Sheriffs in outlying counties may be working to protect your liberties; but as of July 1, Colorado is a de facto police state — one in which being caught with now-illegal standard-capacity magazines, even those grandfathered in (given that there is no ready method for proving the magazines were purchased before the ban goes into effect) under the laws signed by “pro-gun” Governor Hickenlooper, can lead to arrest and confiscation, depending on the whims of a given LEO on any given day. Either these law enforcement officers — exempted from the law themselves — are to be thanked for believing you about the purchase date and letting you go; or else they can arrest you, confiscate your property, and run you through the system at great expense in time and treasure, where you can prove your innocence — their presumption having been that, without documentation of purchase, you were in violation of the law.

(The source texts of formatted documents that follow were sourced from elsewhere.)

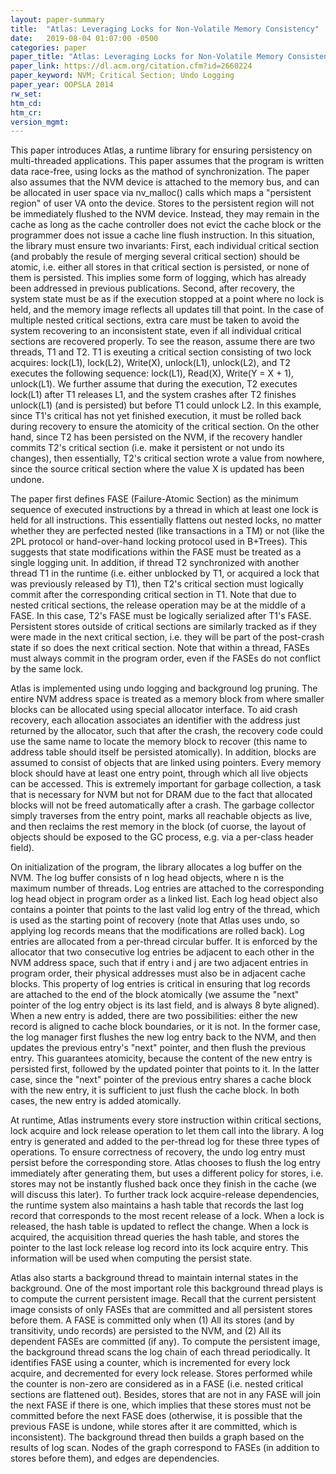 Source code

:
 ```yaml
---
layout: paper-summary
title:  "Atlas: Leveraging Locks for Non-Volatile Memory Consistency"
date:   2019-08-04 01:07:00 -0500
categories: paper
paper_title: "Atlas: Leveraging Locks for Non-Volatile Memory Consistency"
paper_link: https://dl.acm.org/citation.cfm?id=2660224
paper_keyword: NVM; Critical Section; Undo Logging
paper_year: OOPSLA 2014
rw_set: 
htm_cd: 
htm_cr: 
version_mgmt: 
---
```


This paper introduces Atlas, a runtime library for ensuring persistency on multi-threaded applications. This paper assumes 
that the program is written data race-free, using locks as the mathod of synchronization. The paper also assumes 
that the NVM device is attached to the memory bus, and can be allocated in user space via nv_malloc() calls which
maps a "persistent region" of user VA onto the device. Stores to the persistent region will not be immediately flushed to
the NVM device. Instead, they may remain in the cache as long as the cache controller does not evict the cache block
or the programmer does not issue a cache line flush instruction. In this situation, the library must ensure two invariants:
First, each individual critical section (and probably the resule of merging several critical section) should be atomic,
i.e. either all stores in that critical section is persisted, or none of them is persisted. This implies some form of 
logging, which has already been addressed in previous publications. Second, after recovery, the system state must be as if
the execution stopped at a point where no lock is held, and the memory image reflects all updates till that point.
In the case of multiple nested critical
sections, extra care must be taken to avoid the system recovering to an inconsistent state, even if all individual
critical sections are recovered properly. To see the reason, assume there are two threads, T1 and T2. T1 is exeuting a 
critical section consisting of two lock acquires: lock(L1), lock(L2), Write(X), unlock(L1), unlock(L2), and T2 executes 
the following sequence: lock(L1), Read(X), Write(Y = X + 1), unlock(L1). We further assume that during the execution, T2 
executes lock(L1) after T1 releases L1, and the system crashes after T2 finishes unlock(L1) (and is persisted) but before 
T1 could unlock L2. In this example, since T1's critical has not yet finished execution, it must be rolled back during 
recovery to ensure the atomicity of the critical section. On the other hand, since T2 has been persisted on the NVM, if 
the recovery handler commits T2's critical section (i.e. make it persistent or not undo its changes), then essentially,
T2's critical section wrote a value from nowhere, since the source critical section where the value X is updated has 
been undone.

The paper first defines FASE (Failure-Atomic Section) as the minimum sequence of executed instructions by a thread in
which at least one lock is held for all instructions. This essentially flattens out nested locks, no matter whether 
they are perfected nested (like transactions in a TM) or not (like the 2PL protocol or hand-over-hand locking protocol
used in B+Trees). This suggests that state modifications within the FASE must be treated as a single logging unit.
In addition, if thread T2 synchronized with another thread T1 in the runtime (i.e. either unblocked by T1, or acquired 
a lock that was previously released by T1), then T2's critical section must logically commit after the corresponding 
critical section in T1. Note that due to nested critical sections, the release operation may be at the middle of a 
FASE. In this case, T2's FASE must be logically serialized after T1's FASE. Persistent stores outside of critical sections
are similarly tracked as if they were made in the next critical section, i.e. they will be part of the post-crash state 
if so does the next critical section. Note that within a thread, FASEs must always commit in the program order, even if 
the FASEs do not conflict by the same lock. 

Atlas is implemented using undo logging and background log pruning. The entire NVM address space is treated as a memory 
block from where smaller blocks can be allocated using special allocator interface. To aid crash recovery, each allocation
associates an identifier with the address just returned by the allocator, such that after the crash, the recovery code 
could use the same name to locate the memory block to recover (this name to address table should itself be persisted atomically).
In addition, blocks are assumed to consist of objects that are linked using pointers. Every memory block should have at 
least one entry point, through which all live objects can be accessed. This is extremely important for garbage collection,
a task that is necessary for NVM but not for DRAM due to the fact that allocated blocks will not be freed automatically
after a crash. The garbage collector simply traverses from the entry point, marks all reachable objects as live, and then
reclaims the rest memory in the block (of cuorse, the layout of objects should be exposed to the GC process, e.g. via 
a per-class header field). 

On initialization of the program, the library allocates a log buffer on the NVM. The log buffer consists of n log head 
objects, where n is the maximum number of threads. Log entries are attached to the corresponding log head object in
program order as a linked list. Each log head object also contains a pointer that points to the last valid log entry
of the thread, which is used as the starting point of recovery (note that Atlas uses undo, so applying log records 
means that the modifications are rolled back). Log entries are allocated from a per-thread circular buffer. It is enforced 
by the allocator that two consecutive log entries be adjacent to each other in the NVM address space, such that if entry 
i and j are two adjacent entries in program order, their physical addresses must also be in adjacent cache blocks. This 
property of log entries is critical in ensuring that log records are attached to the end of the block atomically (we 
assume the "next" pointer of the log entry object is its last field, and is always 8 byte aligned). When a new entry is added, 
there are two possibilities: either the new record is aligned to cache block boundaries, or it is not. In the former case,
the log manager first flushes the new log entry back to the NVM, and then updates the previous entry's "next" pointer, and 
then flush the previous entry. This guarantees atomicity, because the content of the new entry is persisted first, followed 
by the updated pointer that points to it. In the latter case, since the "next" pointer of the previous entry shares 
a cache block with the new entry, it is sufficient to just flush the cache block. In both cases, the new entry is added 
atomically.

At runtime, Atlas instruments every store instruction within critical sections, lock acquire and lock release operation to
let them call into the library. A log entry is generated and added to the per-thread log for these three types of operations. 
To ensure correctness of recovery, the undo log entry must persist before the corresponding store. Atlas chooses to flush
the log entry immediately after generating them, but uses a different policy for stores, i.e. stores may not be instantly
flushed back once they finish in the cache (we will discuss this later).
To further track lock acquire-release dependencies, the runtime system also maintains a hash table that records the last
log record that corresponds to the most recent release of a lock. When a lock is released, the hash table is updated to
reflect the change. When a lock is acquired, the acquisition thread queries the hash table, and stores the pointer to
the last lock release log record into its lock acquire entry. This information will be used when computing the persist
state.

Atlas also starts a background thread to maintain internal states in the background. One of the most important role 
this background thread plays is to compute the current persistent image. Recall that the current persistent image 
consists of only FASEs that are committed and all persistent stores before them. A FASE is committed only when (1) All
its stores (and by transitivity, undo records) are persisted to the NVM, and (2) All its dependent FASEs are committed 
(if any). To compute the persistent image, the background thread scans the log chain of each thread periodically. It 
identifies FASE using a counter, which is incremented for every lock acquire, and decremented for every lock release. 
Stores performed while the counter is non-zero are considered as in a FASE (i.e. nested critical sections are flattened out). 
Besides, stores that are not in any FASE will join the next FASE if there is one, which implies that these stores must not be 
committed before the next FASE does (otherwise, it is possible that the previous FASE is undone, while stores after 
it are committed, which is inconsistent). The background thread then builds a graph based on the results of log scan.
Nodes of the graph correspond to FASEs (in addition to stores before them), and edges are dependencies.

Neither of which scenarios is, frankly, acceptable, relying as they do on the benevolence of the state’s policing authorities for the maintenance of our supposedly natural rights. And according to some reports, LEOs in Denver and Boulder will be enforcing the new laws to the letter — meaning that the position of nearly any magazine with a removable base-plate can be construed as a violation of the law.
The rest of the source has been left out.